● **WHAT YOU HAVE TO DO**:
Work out how many lines in the data hold the word "circumstances", and reply with that number only.

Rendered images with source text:
════

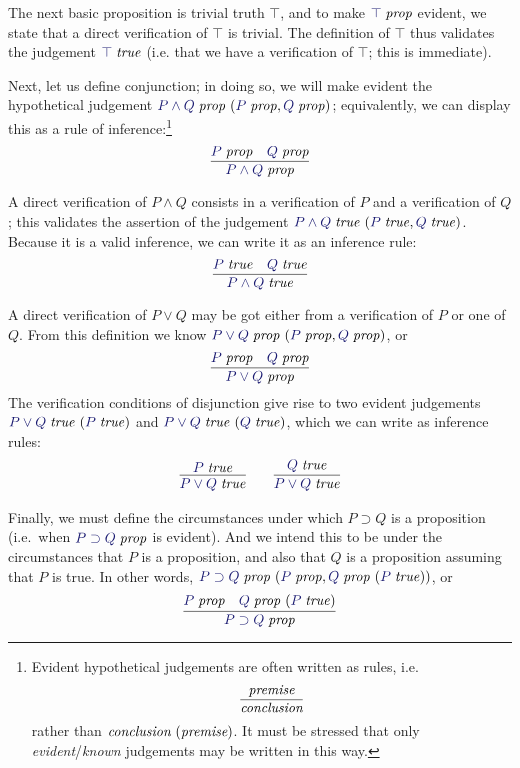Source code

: The next basic proposition is trivial truth $\top$, and to make
$\isprop{\top}$ evident, we state that a direct verification of $\top$
is trivial. The definition of $\top$ thus validates the judgement
$\istrue{\top}$ (i.e. that we have a verification of $\top$; this
is immediate).

Next, let us define conjunction; in doing so, we will make evident the
hypothetical judgement $\hyp{\isprop{P\land Q}}{\isprop{P},\isprop{Q}}$;
equivalently, we can display this as a rule of inference:\footnote{
Evident hypothetical judgements are often written as rules, i.e.
\[
  \infer{\textit{conclusion}}{\textit{premise}}
\]
rather than $\textit{conclusion}\ (\textit{premise})$. It must be
stressed that only \emph{evident}/\emph{known} judgements may be
written in this way.
}
\[
  \infer{
    \isprop{P\land Q}
  }{
    \isprop{P} &
    \isprop{Q}
  }
\]

A direct verification of $P\land Q$ consists in a verification of $P$
and a verification of $Q$; this validates the assertion of the judgement
$\hyp{\istrue{P\land Q}}{\istrue{P},\istrue{Q}}$. Because it is a valid
inference, we can write it as an inference rule:
\[
  \infer{
    \istrue{P\land Q}
  }{
    \istrue{P} &
    \istrue{Q}
  }
\]

A direct verification of $P\lor Q$ may be got either from a verification
of $P$ or one of $Q$. From this definition we know $\hyp{\isprop{P\lor
Q}}{\isprop{P},\isprop{Q}}$, or
\[
  \infer{
    \isprop{P\lor Q}
  }{
    \isprop{P} &
    \isprop{Q}
  }
\]
The verification conditions of disjunction give
rise to two evident judgements $\hyp{\istrue{P\lor Q}}{\istrue{P}}$ and
$\hyp{\istrue{P\lor Q}}{\istrue{Q}}$, which we can write as inference rules:
\begin{gather*}
  \infer{
    \istrue{P\lor Q}
  }{
    \istrue{P}
  }
  \qquad
  \infer{
    \istrue{P\lor Q}
  }{
    \istrue{Q}
  }
\end{gather*}

Finally, we must define the circumstances under which $P\supset Q$ is
a proposition (i.e.\ when $\isprop{P\supset Q}$ is evident). And we
intend this to be under the circumstances that $P$ is a proposition,
and also that $Q$ is a proposition assuming that $P$ is true. In other
words, $\hyp{\isprop{P\supset Q}}{\isprop{P},
\hyp{\isprop{Q}}{\istrue{P}}}$, or
\[
  \infer{
    \isprop{P\supset Q}
  }{
    \isprop{P} &
    \hyp{\isprop{Q}}{\istrue{P}}
  }
\]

════

● **ANSWER TO THE EXERCISE**:
2